Drawbacks for pci=nocrs kernel parameter

bj-dude · May 14, 2021, 3:03pm

I am playing with a couple of recently obtained A100s with some Asus B250 motherboard + Centos 8. After some extensive playing around (disable CSM in UEFI, above 4G decoding was already enabled, etc), I still got BAR errors in dmesg, such as:
BAR 1: no space for [mem size 0x1000000000 64bit pref]
BAR 1: failed to assign [mem size 0x1000000000 64bit pref]

I eventually got it working with this kernel parameter: pci=nocrs. nvidia-smi and our cuda test program would happily recognize the cards. I read online that pci=nocrs was the default setting in the pre-3 linux kernel. As I haven’t loaded our real training tasks (still many days away), do we know any known drawbacks for using pci=nocrs option?

Thanks ahead.
Ben

robbie12 · January 9, 2024, 10:19pm

Apologies for necro-bumping-- I also don’t really have an answer to @bj-dude’s original question…

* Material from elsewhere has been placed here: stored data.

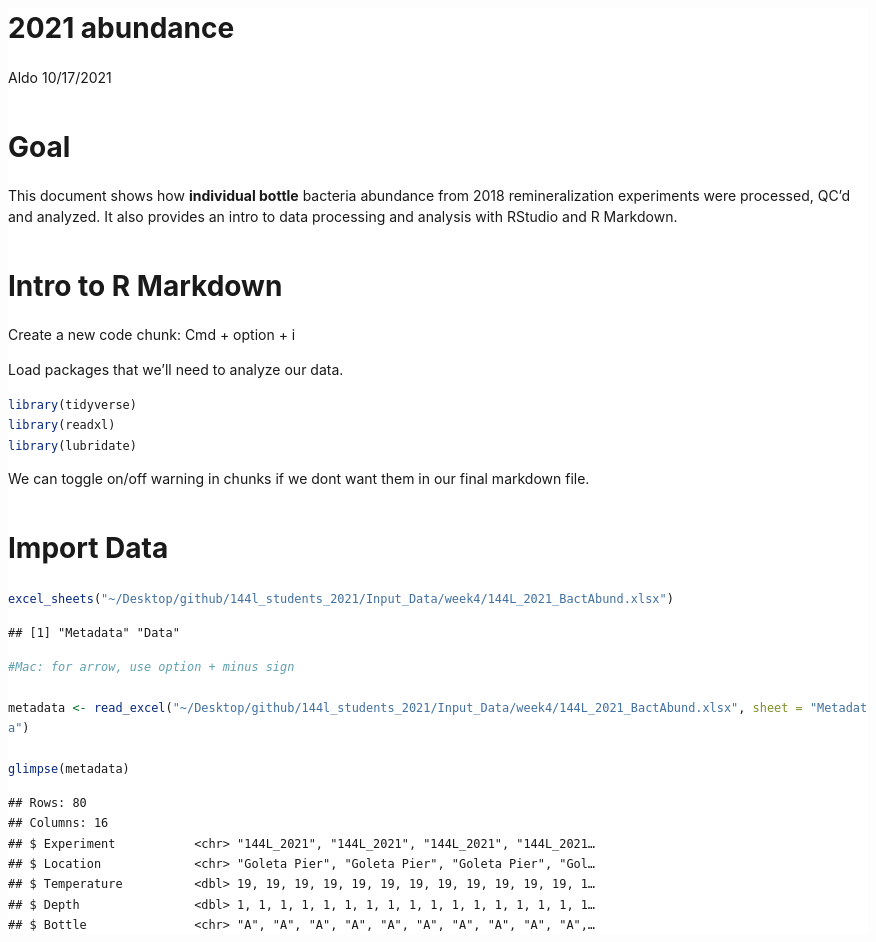 2021 abundance
================
Aldo
10/17/2021

# Goal

This document shows how **individual bottle** bacteria abundance from
2018 remineralization experiments were processed, QC’d and analyzed. It
also provides an intro to data processing and analysis with RStudio and
R Markdown.

# Intro to R Markdown

Create a new code chunk: Cmd + option + i

Load packages that we’ll need to analyze our data.

``` r
library(tidyverse)
library(readxl)
library(lubridate)
```

We can toggle on/off warning in chunks if we dont want them in our final
markdown file.

# Import Data

``` r
excel_sheets("~/Desktop/github/144l_students_2021/Input_Data/week4/144L_2021_BactAbund.xlsx")
```

    ## [1] "Metadata" "Data"

``` r
#Mac: for arrow, use option + minus sign

metadata <- read_excel("~/Desktop/github/144l_students_2021/Input_Data/week4/144L_2021_BactAbund.xlsx", sheet = "Metadata")

glimpse(metadata)
```

    ## Rows: 80
    ## Columns: 16
    ## $ Experiment           <chr> "144L_2021", "144L_2021", "144L_2021", "144L_2021…
    ## $ Location             <chr> "Goleta Pier", "Goleta Pier", "Goleta Pier", "Gol…
    ## $ Temperature          <dbl> 19, 19, 19, 19, 19, 19, 19, 19, 19, 19, 19, 19, 1…
    ## $ Depth                <dbl> 1, 1, 1, 1, 1, 1, 1, 1, 1, 1, 1, 1, 1, 1, 1, 1, 1…
    ## $ Bottle               <chr> "A", "A", "A", "A", "A", "A", "A", "A", "A", "A",…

Just came here to say that I was finally able to get my GTX970 and Tesla M40-24GB to be recognized by the driver on my desktop, also by using the pci=nocrs parameter.

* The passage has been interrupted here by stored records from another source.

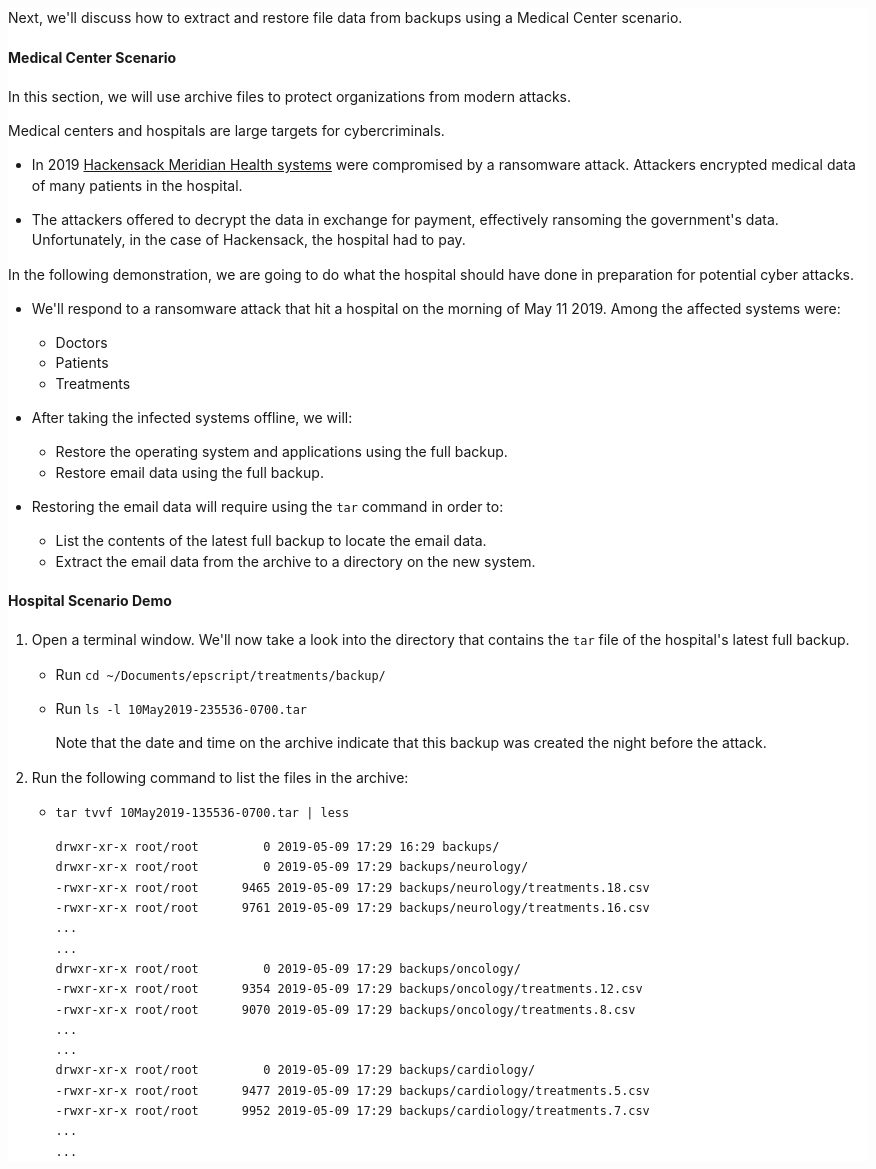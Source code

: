 Next, we'll discuss how to extract and restore file data from backups using a Medical Center scenario.

#### Medical Center Scenario

In this section, we will use archive files to protect organizations from modern attacks.

Medical centers and hospitals are large targets for cybercriminals. 

- In 2019 [Hackensack Meridian Health systems](https://www.app.com/story/news/health/2019/12/13/hackensack-meridian-ransom-hackers-cyber-attack-hospitals/2638701001/) were compromised by a ransomware attack. Attackers encrypted medical data of many patients in the hospital.

- The attackers offered to decrypt the data in exchange for payment, effectively ransoming the government's data. Unfortunately, in the case of Hackensack, the hospital had to pay.

In the following demonstration, we are going to do what the hospital should have done in preparation for potential cyber attacks.

- We'll respond to a ransomware attack that hit a hospital on the morning of May 11 2019. Among the affected systems were:
  - Doctors
  - Patients
  - Treatments

- After taking the infected systems offline, we will:   
  - Restore the operating system and applications using the full backup.
  - Restore email data using the full backup.

- Restoring the email data will require using the `tar` command in order to:
  - List the contents of the latest full backup to locate the email data.
  - Extract the email data from the archive to a directory on the new system.

#### Hospital Scenario Demo

1. Open a terminal window. We'll now take a look into the directory that contains the `tar` file of the hospital's latest full backup.

    - Run `cd ~/Documents/epscript/treatments/backup/`

    - Run `ls -l 10May2019-235536-0700.tar`

      Note that the date and time on the archive indicate that this backup was created the night before the attack.

2. Run the following command to list the files in the archive:

    - `tar tvvf 10May2019-135536-0700.tar | less`

        ```
        drwxr-xr-x root/root         0 2019-05-09 17:29 16:29 backups/
        drwxr-xr-x root/root         0 2019-05-09 17:29 backups/neurology/
        -rwxr-xr-x root/root      9465 2019-05-09 17:29 backups/neurology/treatments.18.csv
        -rwxr-xr-x root/root      9761 2019-05-09 17:29 backups/neurology/treatments.16.csv        
        ...
        ...
        drwxr-xr-x root/root         0 2019-05-09 17:29 backups/oncology/
        -rwxr-xr-x root/root      9354 2019-05-09 17:29 backups/oncology/treatments.12.csv
        -rwxr-xr-x root/root      9070 2019-05-09 17:29 backups/oncology/treatments.8.csv
        ...
        ...
        drwxr-xr-x root/root         0 2019-05-09 17:29 backups/cardiology/
        -rwxr-xr-x root/root      9477 2019-05-09 17:29 backups/cardiology/treatments.5.csv
        -rwxr-xr-x root/root      9952 2019-05-09 17:29 backups/cardiology/treatments.7.csv
        ...
        ...
        ```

According to the kernel parameter docs,

            nocrs           [X86] Ignore PCI host bridge windows from ACPI.
                            If you need to use this, please report a bug.

…not sure where exactly I’d report the bug though because I’m pretty sure this is mostly related to my (outdated, consumer-grade) 2015 Asus Z97A motherboard.

That said, hopefully someone else will find this useful!